Сын Николы напрягся, а лицо Монтенегро сделалось недобрым:
— Нет, Летиции сейчас не до этого.
— Что-нибудь случилось? Уж не заболела ли синьора Варацце?
— Здоровее нас. Просто мы повздорили. И пришлось её наказать — запереть в донжоне и не разрешить выходить к гостям.
Ерофей воскликнул:
— Вы слишком суровы, дон Лукиано! На Руси, что греха таить, тоже поколачивают супруг, запирают в холодной... Но от вас, итальянца, соплеменника Данте и Петрарки, я не ожидал.
Генуэзец побагровел:
— Попросил бы оценки моего поведения сохранять при себе. А иначе я могу отказать вам от дома.
Новгородец заизвинялся:
— Что вы, что вы, вовсе не хотел вас обидеть. Как у русских говорят, можете жену с кашей скушать, и никто вам слова не скажет поперёк. Не серчайте, прошу прощения. Так вернёмся же к моему приятелю: будет ли получен заказ на его работу?
Помолчав, консул разрешил:
— Хорошо, пусть распишет спальню. Что-нибудь Библейское, но не слишком мрачное. Что-нибудь из райской жизни Евы и Адама, к примеру. Но вначале я хочу посмотреть эскизы. Вдруг мне не понравится?
— Воля ваша — закон, — поклонился художник. — Нынче воскресенье, я берусь к среде принести наброски.
— Лучше к четвергу — в среду буду занят.
— Значит, к четвергу.
Покидая замок, Софиан поделился невесёлыми мыслями:
— Господи, она в заключении! Вот ведь негодяй!
— Главное, жива, — успокоил его путешественник. — Ты боялся, что опоздаешь.
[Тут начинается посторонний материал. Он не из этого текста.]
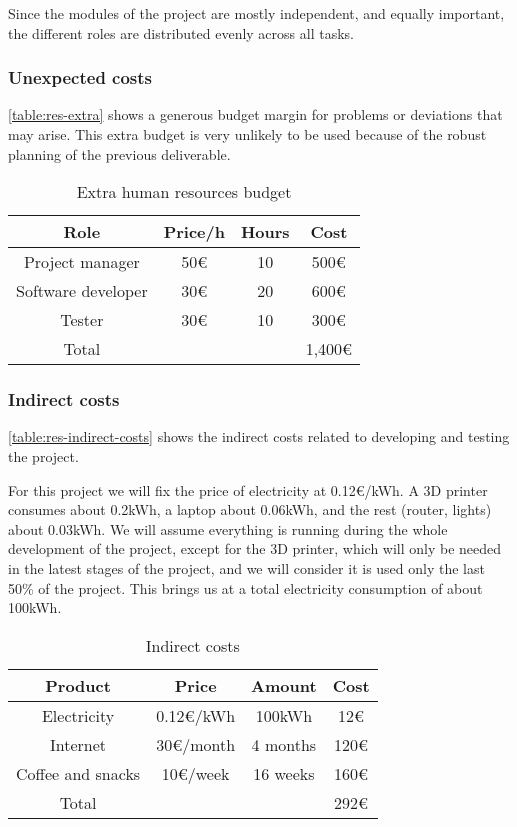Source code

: Since the modules of the project are mostly independent, and equally important, the different roles are distributed evenly across all tasks.

\subsubsection{Unexpected costs}
\autoref{table:res-extra} shows a generous budget margin for problems or deviations that may arise. This extra budget is very unlikely to be used because of the robust planning of the previous deliverable.


\begin{table}[h!]
\centering
\begin{tabular}{ |c|c|c|c| } 
    \hline
    Role & Price/h & Hours & Cost \\
    \hline
    \hline
    Project manager & 50€ & 10 & 500€ \\
    \hline
    Software developer & 30€ & 20 & 600€ \\
    \hline
    Tester & 30€ & 10 & 300€ \\
    \hline
    \hline
    Total & & & 1,400€ \\
    \hline
\end{tabular}
\caption{Extra human resources budget}\label{table:res-extra}
\end{table}


\subsubsection{Indirect costs}

\autoref{table:res-indirect-costs}
shows the indirect costs related to developing and testing the project.

For this project we will fix the price of electricity at 0.12€/kWh. A 3D printer consumes about 0.2kWh, a laptop about 0.06kWh, and the rest (router, lights) about 0.03kWh. We will assume everything is running during the whole development of the project, except for the 3D printer, which will only be needed in the latest stages of the project, and we will consider it is used only the last 50\% of the project. This brings us at a total electricity consumption of about 100kWh.


\begin{table}[h!]
\centering
\begin{tabular}{ |c|c|c|c| } 
    \hline
    Product & Price & Amount & Cost \\
    \hline
    \hline
    Electricity & 0.12€/kWh & 100kWh & 12€ \\
    \hline
    Internet & 30€/month & 4 months & 120€ \\
    \hline
    Coffee and snacks & 10€/week & 16 weeks & 160€ \\
    \hline
    \hline
    Total & & & 292€ \\
    \hline
\end{tabular}
\caption{Indirect costs}\label{table:res-indirect-costs}
\end{table}

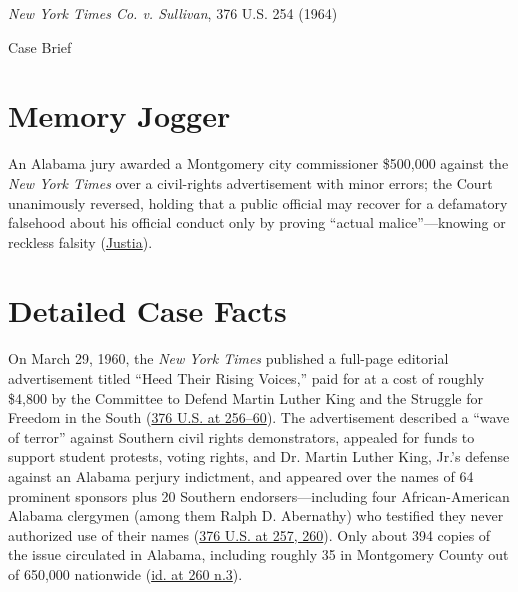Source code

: \documentclass[12pt]{article}
\begin{document}
\begin{center}
{\LARGE \textit{New York Times Co. v. Sullivan}, 376 U.S. 254 (1964)\par}
\vspace{0.8em}
{\large Case Brief\par}
\end{center}
\vspace{1em}

\section{Memory Jogger}
An Alabama jury awarded a Montgomery city commissioner \$500,000 against the \textit{New York Times} over a civil-rights advertisement with minor errors; the Court unanimously reversed, holding that a public official may recover for a defamatory falsehood about his official conduct only by proving ``actual malice''---knowing or reckless falsity (\href{https://supreme.justia.com/cases/federal/us/376/254/}{Justia}).

\section{Detailed Case Facts}
On March 29, 1960, the \textit{New York Times} published a full-page editorial advertisement titled ``Heed Their Rising Voices,'' paid for at a cost of roughly \$4,800 by the Committee to Defend Martin Luther King and the Struggle for Freedom in the South (\href{https://supreme.justia.com/cases/federal/us/376/254/}{376 U.S. at 256--60}). The advertisement described a ``wave of terror'' against Southern civil rights demonstrators, appealed for funds to support student protests, voting rights, and Dr. Martin Luther King, Jr.'s defense against an Alabama perjury indictment, and appeared over the names of 64 prominent sponsors plus 20 Southern endorsers---including four African-American Alabama clergymen (among them Ralph D. Abernathy) who testified they never authorized use of their names (\href{https://www.law.cornell.edu/supremecourt/text/376/254}{376 U.S. at 257, 260}). Only about 394 copies of the issue circulated in Alabama, including roughly 35 in Montgomery County out of 650,000 nationwide (\href{https://supreme.justia.com/cases/federal/us/376/254/}{id. at 260 n.3}).
\end{document}
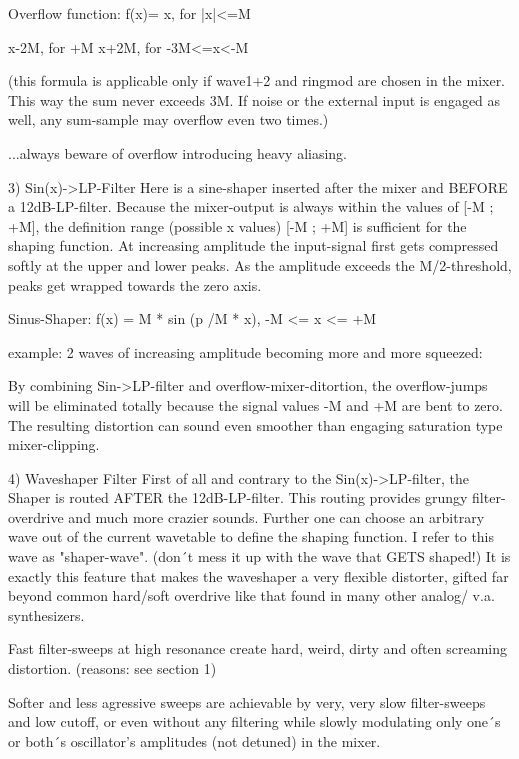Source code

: Overflow function: f(x)= {x, for |x|<=M}
{x-2M, for +M {x+2M, for -3M<=x<-M}
	
	(this formula is applicable only if wave1+2 and ringmod are chosen in the mixer. This way the sum never exceeds 3M. If noise or the external input is engaged as well, any sum-sample may overflow even two times.)
	
	
	
	...always beware of overflow introducing heavy aliasing.
	
	3) Sin(x)->LP-Filter
	Here is a sine-shaper inserted after the mixer and BEFORE a 12dB-LP-filter. Because the mixer-output is always within the values of [-M ; +M], the definition range (possible x values) [-M ; +M] is sufficient for the shaping function. At increasing amplitude the input-signal first gets compressed softly at the upper and lower peaks. As the amplitude exceeds the M/2-threshold, peaks get wrapped towards the zero axis.
	
	Sinus-Shaper: f(x) = M * sin (p /M * x), -M <= x <= +M
	
	
	
	
	
	example: 2 waves of increasing amplitude becoming more and more squeezed:
	
	
	
	
	
	
	
	By combining Sin->LP-filter and overflow-mixer-ditortion, the overflow-jumps will be eliminated totally because the signal values -M and +M are bent to zero. The resulting distortion can sound even smoother than engaging saturation type mixer-clipping.
	
	4) Waveshaper Filter
	First of all and contrary to the Sin(x)->LP-filter, the Shaper is routed AFTER the 12dB-LP-filter. This routing provides grungy filter-overdrive and much more crazier sounds. Further one can choose an arbitrary wave out of the current wavetable to define the shaping function. I refer to this wave as "shaper-wave". (don´t mess it up with the wave that GETS shaped!) It is exactly this feature that makes the waveshaper a very flexible distorter, gifted far beyond common hard/soft overdrive like that found in many other analog/ v.a. synthesizers.
	
	Fast filter-sweeps at high resonance create hard, weird, dirty and often screaming distortion. (reasons: see section 1)
	
	Softer and less agressive sweeps are achievable by very, very slow filter-sweeps and low cutoff, or even without any filtering while slowly modulating only one´s or both´s oscillator's amplitudes (not detuned) in the mixer.
	
}
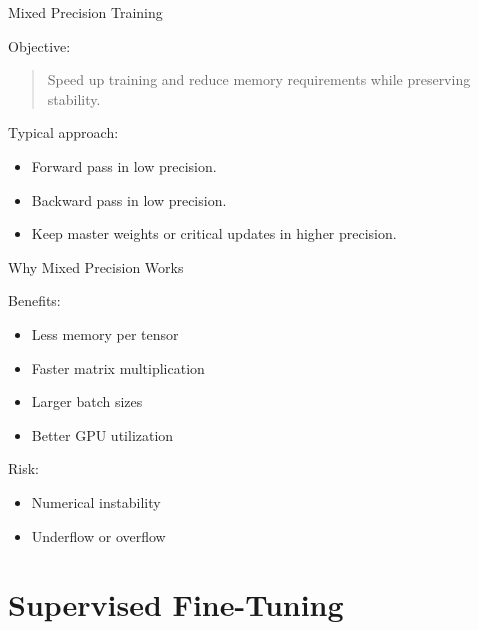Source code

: \documentclass[aspectratio=169]{beamer}
\begin{document}
\begin{frame}{Mixed Precision Training}

Objective:

\begin{quote}
Speed up training and reduce memory requirements while preserving stability.
\end{quote}

\vspace{0.5cm}

Typical approach:

\begin{itemize}
    \item Forward pass in low precision.
    \item Backward pass in low precision.
    \item Keep master weights or critical updates in higher precision.
\end{itemize}

\end{frame}

\begin{frame}{Why Mixed Precision Works}

Benefits:

\begin{itemize}
    \item Less memory per tensor
    \item Faster matrix multiplication
    \item Larger batch sizes
    \item Better GPU utilization
\end{itemize}

\vspace{0.5cm}

Risk:

\begin{itemize}
    \item Numerical instability
    \item Underflow or overflow
\end{itemize}

\end{frame}

\section{Supervised Fine-Tuning}
\end{document}
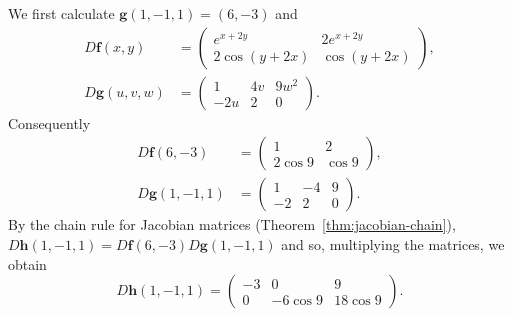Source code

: \solution
We first calculate \(\mathbf{g}(1,-1,1) = (6,-3)\) and 
\[
    \begin{aligned}
        D\mathbf{f}(x,y) &= 
        \begin{pmatrix}
           e^{x+2y} & 2 e^{x+2y}\\
           2 \cos(y+2x) & \cos(y+2x)
        \end{pmatrix},\\
        D\mathbf{g}(u,v,w) &= 
        \begin{pmatrix}
            1 & 4v & 9w^2 \\
            -2u & 2 & 0
        \end{pmatrix}.   
    \end{aligned}
\]
Consequently
\[
    \begin{aligned}
        D\mathbf{f}(6,-3) &= 
        \begin{pmatrix}
           1 & 2 \\
           2 \cos 9 & \cos 9
        \end{pmatrix},\\
        D\mathbf{g}(1,-1,1) &= 
        \begin{pmatrix}
            1 & -4 & 9 \\
            -2 & 2 & 0
        \end{pmatrix}.   
    \end{aligned}
\]
By the chain rule for Jacobian matrices (Theorem~\ref{thm:jacobian-chain}),
\( D\mathbf{h}(1,-1,1) = D\mathbf{f}(6,-3)  D\mathbf{g}(1,-1,1) \)
and so, multiplying the matrices, we obtain 
$$D\mathbf{h}(1,-1,1) =
    \begin{pmatrix}
        -3 & 0 & 9 \\
        0        & -6\cos 9 & 18\cos 9
    \end{pmatrix}.
$$





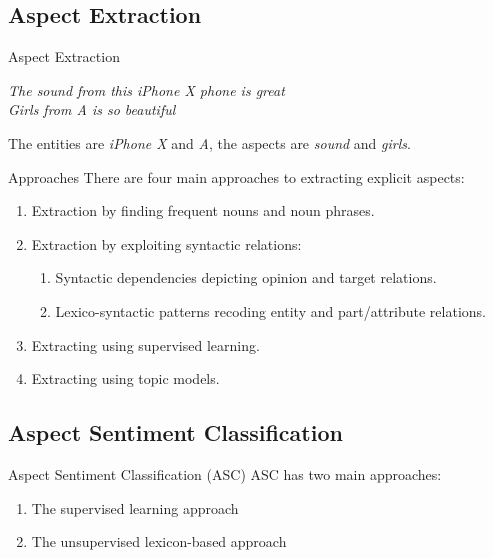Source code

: \documentclass[xcolor=table]{beamer}
\begin{document}
\subsection{Aspect Extraction}
\begin{frame}{Aspect Extraction}
    \begin{example}
        \textit{The sound from this iPhone X phone is great} \\
        \textit{Girls from A is so beautiful}
    \end{example}
    
    The entities are \textit{iPhone X} and \textit{A}, the aspects are \textit{sound} and \textit{girls}.
    \pause
    
    \begin{block}{Approaches }
        There are four main approaches to extracting explicit aspects:
        \begin{enumerate}
            \item Extraction by finding frequent nouns and noun phrases.
            \item Extraction by exploiting syntactic relations:
            \begin{enumerate}
                \item Syntactic dependencies depicting opinion and target relations.
                \item Lexico-syntactic patterns recoding entity and part/attribute relations.
            \end{enumerate}
            \item Extracting using supervised learning.
            \item Extracting using topic models.
        \end{enumerate}
    \end{block}
\end{frame}

\subsection{Aspect Sentiment Classification}
\begin{frame}{Aspect Sentiment Classification (ASC)}
    ASC has two main approaches:
    \begin{enumerate}
        \item The supervised learning approach
        \item The unsupervised lexicon-based approach
    \end{enumerate}
\end{frame}
\end{document}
— Это верно. Интересно, дети с нею?
— Скоро всё узнаем.
А коробочка с зельем от Мамая находилась у подмастерья Романа. Некомат с Митрофаном, возвращаясь от темника домой, рассудили здраво: как бы ни был Дорифор зол на консула Каффы, он его убивать не станет — в силу убеждений, человеколюбия и вообще доброты душевной; говорить с ним на эту тему — время зря терять и прошляпить всё дело. Ерофей дружит с ди Варацце и тоже не захочет причинять ему вред; Симеон же ещё слишком юн, да и проболтается; лучшего исполнителя, чем Роман, трудно отыскать — парень простодушный, доверчивый, преданный хозяину и как раз состоит при красках, сможет подмешать отраву в любой момент. По приезде говорили с молодым человеком тайно. Объяснили, что необходимо помочь патрону устранить гнусного соперника. Риска никакого. Ни один из слуг Монтенегро не поймёт, где запрятан яд. Словом, убедили. Подмастерье принял коробочку, спрятал в сундучке, но пока окончательно не решил, сможет ли когда преступить первую Заповедь Господню — «не убий». Даже ради хозяина. Слишком уж велик грех.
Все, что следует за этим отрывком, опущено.